### Instructions for the task
Return all the lines below, exactly as they read.

Given entries START

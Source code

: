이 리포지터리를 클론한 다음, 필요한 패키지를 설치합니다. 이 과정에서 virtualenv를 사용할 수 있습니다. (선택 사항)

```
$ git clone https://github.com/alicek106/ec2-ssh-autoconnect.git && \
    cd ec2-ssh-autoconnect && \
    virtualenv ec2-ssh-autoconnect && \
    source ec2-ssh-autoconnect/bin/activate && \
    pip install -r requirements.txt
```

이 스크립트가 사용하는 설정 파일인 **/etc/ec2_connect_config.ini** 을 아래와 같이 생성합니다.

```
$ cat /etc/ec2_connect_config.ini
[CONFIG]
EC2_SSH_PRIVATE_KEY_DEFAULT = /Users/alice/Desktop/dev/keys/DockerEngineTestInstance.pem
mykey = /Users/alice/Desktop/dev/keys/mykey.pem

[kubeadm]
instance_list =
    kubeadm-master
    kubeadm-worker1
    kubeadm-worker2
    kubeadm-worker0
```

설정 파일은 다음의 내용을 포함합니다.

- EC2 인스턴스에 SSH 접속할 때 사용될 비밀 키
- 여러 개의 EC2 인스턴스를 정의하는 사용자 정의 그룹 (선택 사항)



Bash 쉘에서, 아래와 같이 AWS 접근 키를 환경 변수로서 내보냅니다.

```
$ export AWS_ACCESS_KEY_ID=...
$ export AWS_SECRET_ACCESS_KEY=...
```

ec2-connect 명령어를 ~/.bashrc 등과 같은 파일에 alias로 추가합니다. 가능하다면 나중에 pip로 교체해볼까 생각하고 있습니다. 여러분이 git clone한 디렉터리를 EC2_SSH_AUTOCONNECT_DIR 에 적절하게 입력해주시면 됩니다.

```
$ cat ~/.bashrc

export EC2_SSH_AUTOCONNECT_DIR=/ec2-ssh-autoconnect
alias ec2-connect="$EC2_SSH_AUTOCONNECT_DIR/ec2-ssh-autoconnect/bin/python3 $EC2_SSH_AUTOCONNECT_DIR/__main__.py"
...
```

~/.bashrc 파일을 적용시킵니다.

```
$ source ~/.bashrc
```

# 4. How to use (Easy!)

Given entries END

### Exercise output
Source code

:이 리포지터리를 클론한 다음, 필요한 패키지를 설치합니다. 이 과정에서 virtualenv를 사용할 수 있습니다. (선택 사항)

```
$ git clone https://github.com/alicek106/ec2-ssh-autoconnect.git && \
    cd ec2-ssh-autoconnect && \
    virtualenv ec2-ssh-autoconnect && \
    source ec2-ssh-autoconnect/bin/activate && \
    pip install -r requirements.txt
```

이 스크립트가 사용하는 설정 파일인 **/etc/ec2_connect_config.ini** 을 아래와 같이 생성합니다.

```
$ cat /etc/ec2_connect_config.ini
[CONFIG]
EC2_SSH_PRIVATE_KEY_DEFAULT = /Users/alice/Desktop/dev/keys/DockerEngineTestInstance.pem
mykey = /Users/alice/Desktop/dev/keys/mykey.pem

[kubeadm]
instance_list =
    kubeadm-master
    kubeadm-worker1
    kubeadm-worker2
    kubeadm-worker0
```

설정 파일은 다음의 내용을 포함합니다.

- EC2 인스턴스에 SSH 접속할 때 사용될 비밀 키
- 여러 개의 EC2 인스턴스를 정의하는 사용자 정의 그룹 (선택 사항)



Bash 쉘에서, 아래와 같이 AWS 접근 키를 환경 변수로서 내보냅니다.

```
$ export AWS_ACCESS_KEY_ID=...
$ export AWS_SECRET_ACCESS_KEY=...
```

ec2-connect 명령어를 ~/.bashrc 등과 같은 파일에 alias로 추가합니다. 가능하다면 나중에 pip로 교체해볼까 생각하고 있습니다. 여러분이 git clone한 디렉터리를 EC2_SSH_AUTOCONNECT_DIR 에 적절하게 입력해주시면 됩니다.

```
$ cat ~/.bashrc

export EC2_SSH_AUTOCONNECT_DIR=/ec2-ssh-autoconnect
alias ec2-connect="$EC2_SSH_AUTOCONNECT_DIR/ec2-ssh-autoconnect/bin/python3 $EC2_SSH_AUTOCONNECT_DIR/__main__.py"
...
```

~/.bashrc 파일을 적용시킵니다.

```
$ source ~/.bashrc
```

# 4. How to use (Easy!)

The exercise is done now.